In a surprise move, the RBI chose to retain the repo rate at 5.15 per cent. Ten-year government bond yields that had priced in a rate cut rose 13 bps to 6.59 per cent.

While the RBI has not ruled out further rate cuts, given that inflation will remain elevated in the near term, the central bank may extend the pause and look at further rate cuts only after the February policy announcement. Hence, the yield on 10-year G-Secs could remain elevated.

More importantly, it appears that fiscal deficit could move up significantly from the projected 3.3 per cent due to weak tax collections and sharp fall in nominal GDP growth. A substantial fiscal slippage, implying additional market borrowings, could lead to a further increase in bond yields.

Inflation worries

CPI inflation had moved past the RBI’s comfort level of 4 per cent to a 16-month high of 4.6 per cent in October, led by a spike in food prices. Food inflation, led by the spike in onion and tomato prices and a low base, is likely to remain elevated in the coming months. While the sharp moderation in core inflation (excluding food and fuel) has lent some comfort, high food inflation is likely to keep the overall CPI inflation figure elevated.

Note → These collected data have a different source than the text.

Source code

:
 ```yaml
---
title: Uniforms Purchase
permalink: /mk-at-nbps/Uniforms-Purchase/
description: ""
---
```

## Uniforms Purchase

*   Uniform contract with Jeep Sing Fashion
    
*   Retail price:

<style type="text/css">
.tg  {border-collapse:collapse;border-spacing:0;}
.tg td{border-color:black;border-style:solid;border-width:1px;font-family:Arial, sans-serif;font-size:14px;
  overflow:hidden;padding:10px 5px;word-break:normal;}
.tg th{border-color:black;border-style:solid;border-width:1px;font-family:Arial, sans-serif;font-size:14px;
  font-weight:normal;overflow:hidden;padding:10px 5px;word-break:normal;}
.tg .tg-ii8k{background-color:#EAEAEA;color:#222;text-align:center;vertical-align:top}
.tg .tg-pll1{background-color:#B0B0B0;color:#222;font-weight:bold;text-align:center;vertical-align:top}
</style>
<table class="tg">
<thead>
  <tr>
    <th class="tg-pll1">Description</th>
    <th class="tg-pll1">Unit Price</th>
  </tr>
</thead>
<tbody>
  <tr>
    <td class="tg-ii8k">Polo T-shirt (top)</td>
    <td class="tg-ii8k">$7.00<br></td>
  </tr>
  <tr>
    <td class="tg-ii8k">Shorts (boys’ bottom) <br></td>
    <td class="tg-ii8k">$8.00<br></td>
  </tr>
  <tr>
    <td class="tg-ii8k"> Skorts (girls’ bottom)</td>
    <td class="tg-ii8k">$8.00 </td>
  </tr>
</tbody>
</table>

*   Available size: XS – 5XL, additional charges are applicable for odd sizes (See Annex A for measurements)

This could lead the RBI to take a pause in the February policy as well. Limited rate action could keep bond yields sticky.

GST collection

Based on the CGA provisional figures for FY19 (in which Income Tax grew by a modest 7 per cent), the estimated growth in Income Tax collections for FY20 works out to 23 per cent. For April to October 2019, CGA data suggest that the growth in net Income Tax has been just about 6 per cent. There is also a significant shortfall in GST collections.

While the surplus transfer by the RBI has offered some respite, it may not be enough to make good the shortfall in tax revenues. The corporate tax rate cut by the Centre will lead to significant revenue loss.

The weak underlying growth in the economy is a key dampener. While the real GDP growth has fallen from 8 per cent last year to 4.5 per cent this fiscal in the July to September quarter, the sharp fall in nominal GDP growth from 12.6 per cent to 6.1 per cent during this period is worrisome.

The Centre’s fiscal deficit target assumes an 11 per cent growth in nominal GDP growth for FY20 (from CSO’s FY19 estimates), which is a herculean task.

The Centre has pegged its gross market borrowings at ₹7.1-lakh crore in the current fiscal (from ₹5.71-lakh crore last year). For the April to September 2019 period, the issuance of government securities amounts to ₹4.42-lakh crore; the balance ₹2.68-lakh crore of gross borrowings, will be in the second half.

But if there is a significant slip in fiscal deficit, the supply of bonds could increase in the last quarter of the fiscal due to additional borrowings.